[Work required] Copy all records exactly, excluding images.

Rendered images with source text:
-----

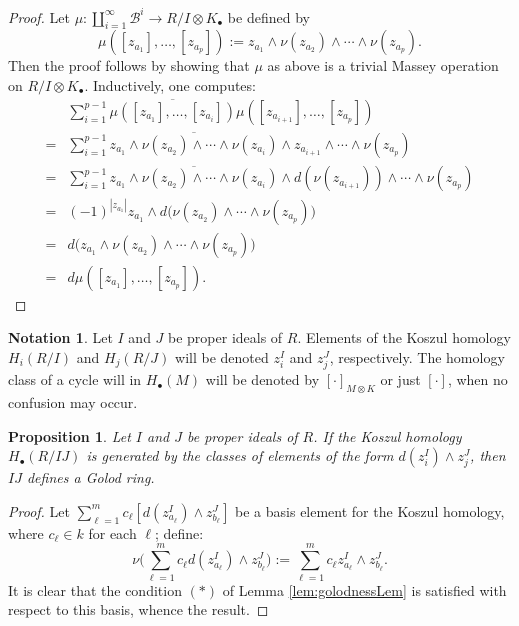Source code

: \documentclass[10pt]{amsart}
\newtheorem{prop}[theorem]{Proposition}
\theoremstyle{definition}
\newtheorem{notation}[theorem]{Notation}
\theoremstyle{remark}
\newtheorem{the context}[theorem]{The Context}
\numberwithin{equation}{theorem}
\numberwithin{equation}{section}
\newcommand{\cat}[1]{\mathcal{#1}}
\def\w{\wedge}
\begin{document}
\begin{proof}
Let $\mu : \coprod_{i=1}^\infty \cat{B}^i \to R/I \otimes K_\bullet$ be defined by
$$\mu ([z_{a_1}] , \dots , [z_{a_p}] ) := z_{a_1} \w \nu (z_{a_2}) \w \cdots \w \nu (z_{a_p}).$$
Then the proof follows by showing that $\mu$ as above is a trivial Massey operation on $R/I \otimes K_\bullet$. Inductively, one computes:
\begingroup\allowdisplaybreaks
\begin{align*}
    &\sum_{i=1}^{p-1} \overline{\mu ([z_{a_1}] , \dots , [z_{a_i}])} \mu ([z_{a_{i+1}}] , \dots , [z_{a_p}]) \\
    =& \sum_{i=1}^{p-1} \overline{z_{a_1} \w \nu (z_{a_2}) \w \cdots \w \nu (z_{a_i})} \w z_{a_{i+1}} \w \cdots \w \nu (z_{a_p}) \\
    =& \sum_{i=1}^{p-1} \overline{z_{a_1} \w \nu (z_{a_2}) \w \cdots \w \nu (z_{a_i})} \w d ( \nu (z_{a_{i+1}})) \w \cdots \w \nu (z_{a_p}) \\
    =& (-1)^{|z_{a_1}|} z_{a_1} \w d \big( \nu (z_{a_2}) \w \cdots \w \nu (z_{a_p}) \big) \\
    =& d \big( z_{a_1} \w \nu (z_{a_2}) \w \cdots \w \nu (z_{a_p}) \big) \\
    =& d \mu ( [z_{a_1}] , \dots , [z_{a_p}]).
\end{align*}
\endgroup
\end{proof}



\begin{notation}
Let $I$ and $J$ be proper ideals of $R$. Elements of the Koszul homology $H_i (R/I)$ and $H_j (R/J)$ will be denoted $z_i^I$ and $z_j^J$, respectively. The homology class of a cycle will in $H_\bullet (M)$ will be denoted by $[ \cdot]_{M \otimes K}$ or just $[ \cdot]$, when no confusion may occur.
\end{notation}

\begin{prop}\label{prop:prodKoszul}
Let $I$ and $J$ be proper ideals of $R$. If the Koszul homology $H_\bullet (R / IJ)$ is generated by the classes of elements of the form $d(z_i^I) \w z_j^J$, then $IJ$ defines a Golod ring.
\end{prop}

\begin{proof}
Let $\sum_{\ell=1}^m c_\ell [d(z_{a_\ell}^I) \w z_{b_\ell}^J]$ be a basis element for the Koszul homology, where $c_\ell \in k$ for each $\ell$; define:
$$\nu \Big( \sum_{\ell=1}^m c_\ell d(z_{a_\ell}^I) \w z_{b_\ell}^J \Big) := \sum_{\ell=1}^m c_\ell z_{a_\ell}^I \w z_{b_\ell}^J.$$
It is clear that the condition $(*)$ of Lemma \ref{lem:golodnessLem} is satisfied with respect to this basis, whence the result.
\end{proof}
\end{document}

-----

[Exercise solution]
Source code

: \documentclass[10pt]{amsart}
\newtheorem{prop}[theorem]{Proposition}
\theoremstyle{definition}
\newtheorem{notation}[theorem]{Notation}
\theoremstyle{remark}
\newtheorem{the context}[theorem]{The Context}
\numberwithin{equation}{theorem}
\numberwithin{equation}{section}
\newcommand{\cat}[1]{\mathcal{#1}}
\def\w{\wedge}
\begin{document}
\begin{proof}
Let $\mu : \coprod_{i=1}^\infty \cat{B}^i \to R/I \otimes K_\bullet$ be defined by
$$\mu ([z_{a_1}] , \dots , [z_{a_p}] ) := z_{a_1} \w \nu (z_{a_2}) \w \cdots \w \nu (z_{a_p}).$$
Then the proof follows by showing that $\mu$ as above is a trivial Massey operation on $R/I \otimes K_\bullet$. Inductively, one computes:
\begingroup\allowdisplaybreaks
\begin{align*}
    &\sum_{i=1}^{p-1} \overline{\mu ([z_{a_1}] , \dots , [z_{a_i}])} \mu ([z_{a_{i+1}}] , \dots , [z_{a_p}]) \\
    =& \sum_{i=1}^{p-1} \overline{z_{a_1} \w \nu (z_{a_2}) \w \cdots \w \nu (z_{a_i})} \w z_{a_{i+1}} \w \cdots \w \nu (z_{a_p}) \\
    =& \sum_{i=1}^{p-1} \overline{z_{a_1} \w \nu (z_{a_2}) \w \cdots \w \nu (z_{a_i})} \w d ( \nu (z_{a_{i+1}})) \w \cdots \w \nu (z_{a_p}) \\
    =& (-1)^{|z_{a_1}|} z_{a_1} \w d \big( \nu (z_{a_2}) \w \cdots \w \nu (z_{a_p}) \big) \\
    =& d \big( z_{a_1} \w \nu (z_{a_2}) \w \cdots \w \nu (z_{a_p}) \big) \\
    =& d \mu ( [z_{a_1}] , \dots , [z_{a_p}]).
\end{align*}
\endgroup
\end{proof}



\begin{notation}
Let $I$ and $J$ be proper ideals of $R$. Elements of the Koszul homology $H_i (R/I)$ and $H_j (R/J)$ will be denoted $z_i^I$ and $z_j^J$, respectively. The homology class of a cycle will in $H_\bullet (M)$ will be denoted by $[ \cdot]_{M \otimes K}$ or just $[ \cdot]$, when no confusion may occur.
\end{notation}

\begin{prop}\label{prop:prodKoszul}
Let $I$ and $J$ be proper ideals of $R$. If the Koszul homology $H_\bullet (R / IJ)$ is generated by the classes of elements of the form $d(z_i^I) \w z_j^J$, then $IJ$ defines a Golod ring.
\end{prop}

\begin{proof}
Let $\sum_{\ell=1}^m c_\ell [d(z_{a_\ell}^I) \w z_{b_\ell}^J]$ be a basis element for the Koszul homology, where $c_\ell \in k$ for each $\ell$; define:
$$\nu \Big( \sum_{\ell=1}^m c_\ell d(z_{a_\ell}^I) \w z_{b_\ell}^J \Big) := \sum_{\ell=1}^m c_\ell z_{a_\ell}^I \w z_{b_\ell}^J.$$
It is clear that the condition $(*)$ of Lemma \ref{lem:golodnessLem} is satisfied with respect to this basis, whence the result.
\end{proof}
\end{document}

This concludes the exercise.